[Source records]
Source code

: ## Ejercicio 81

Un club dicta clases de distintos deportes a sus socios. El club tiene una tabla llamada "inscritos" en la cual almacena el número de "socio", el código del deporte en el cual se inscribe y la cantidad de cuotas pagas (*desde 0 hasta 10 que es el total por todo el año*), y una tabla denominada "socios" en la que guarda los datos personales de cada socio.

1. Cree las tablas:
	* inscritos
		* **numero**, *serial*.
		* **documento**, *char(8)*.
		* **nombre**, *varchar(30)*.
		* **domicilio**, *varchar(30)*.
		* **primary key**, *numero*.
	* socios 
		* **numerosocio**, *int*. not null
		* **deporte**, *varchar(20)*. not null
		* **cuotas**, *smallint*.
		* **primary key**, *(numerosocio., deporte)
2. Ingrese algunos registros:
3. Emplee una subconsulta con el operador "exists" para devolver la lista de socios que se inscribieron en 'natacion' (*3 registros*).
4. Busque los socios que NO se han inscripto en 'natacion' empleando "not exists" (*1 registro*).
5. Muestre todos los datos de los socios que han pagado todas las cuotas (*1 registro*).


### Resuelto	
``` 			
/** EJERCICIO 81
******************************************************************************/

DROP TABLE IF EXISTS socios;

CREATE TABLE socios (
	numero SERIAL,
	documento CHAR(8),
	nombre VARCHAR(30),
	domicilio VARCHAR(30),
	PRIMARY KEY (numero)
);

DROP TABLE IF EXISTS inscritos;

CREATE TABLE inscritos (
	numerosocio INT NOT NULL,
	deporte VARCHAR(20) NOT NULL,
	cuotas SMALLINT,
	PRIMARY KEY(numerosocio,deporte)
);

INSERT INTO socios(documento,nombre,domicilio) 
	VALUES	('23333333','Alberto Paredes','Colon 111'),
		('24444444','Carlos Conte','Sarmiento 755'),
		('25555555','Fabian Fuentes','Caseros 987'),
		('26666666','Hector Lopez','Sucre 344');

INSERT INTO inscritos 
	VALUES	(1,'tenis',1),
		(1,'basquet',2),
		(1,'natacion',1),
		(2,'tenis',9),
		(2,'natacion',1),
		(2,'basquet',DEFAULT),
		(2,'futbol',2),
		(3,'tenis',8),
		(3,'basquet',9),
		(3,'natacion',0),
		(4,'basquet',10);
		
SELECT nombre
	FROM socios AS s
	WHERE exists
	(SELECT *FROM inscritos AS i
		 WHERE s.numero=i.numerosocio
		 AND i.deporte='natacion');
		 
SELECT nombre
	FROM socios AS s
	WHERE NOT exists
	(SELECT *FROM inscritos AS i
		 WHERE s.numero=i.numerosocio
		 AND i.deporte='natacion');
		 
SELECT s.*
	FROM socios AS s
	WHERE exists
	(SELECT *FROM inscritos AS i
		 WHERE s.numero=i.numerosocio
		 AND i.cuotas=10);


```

• TASK:
Your reply should be the number of lines in the entries that contain "registros", nothing more.

• RESULT OF THE EXERCISE:
2